• **DATASET RECORDS**

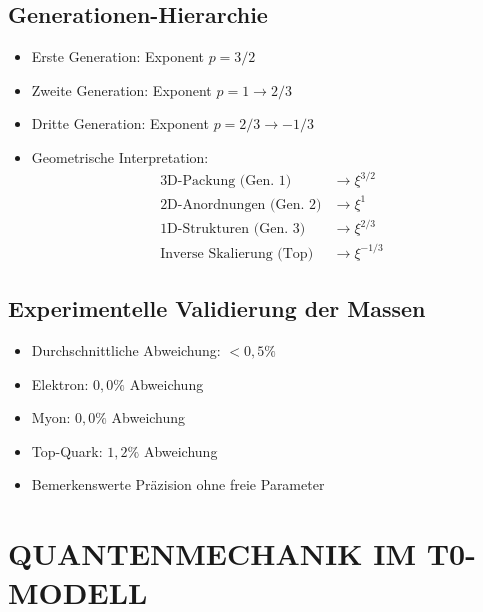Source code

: \documentclass[12pt,a4paper]{article}
\begin{document}
\subsection{Generationen-Hierarchie}
\begin{itemize}
	\item Erste Generation: Exponent $p = 3/2$
	\item Zweite Generation: Exponent $p = 1 \rightarrow 2/3$
	\item Dritte Generation: Exponent $p = 2/3 \rightarrow -1/3$
	
	\item Geometrische Interpretation:
	\begin{align*}
		\text{3D-Packung (Gen. 1)} &\rightarrow \xi^{3/2}\\
		\text{2D-Anordnungen (Gen. 2)} &\rightarrow \xi^1\\
		\text{1D-Strukturen (Gen. 3)} &\rightarrow \xi^{2/3}\\
		\text{Inverse Skalierung (Top)} &\rightarrow \xi^{-1/3}
	\end{align*}
\end{itemize}

\subsection{Experimentelle Validierung der Massen}
\begin{itemize}
	\item Durchschnittliche Abweichung: $< 0{,}5\%$
	\item Elektron: $0{,}0\%$ Abweichung
	\item Myon: $0{,}0\%$ Abweichung  
	\item Top-Quark: $1{,}2\%$ Abweichung
	\item Bemerkenswerte Präzision ohne freie Parameter
\end{itemize}
	\section{QUANTENMECHANIK IM T0-MODELL}
	
\end{document}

• **EXERCISE DESCRIPTION**
Out of the records, collect only those lines that contain the string "subsection".

• **RESPONSE AREA**
\subsection{Generationen-Hierarchie}
\subsection{Experimentelle Validierung der Massen}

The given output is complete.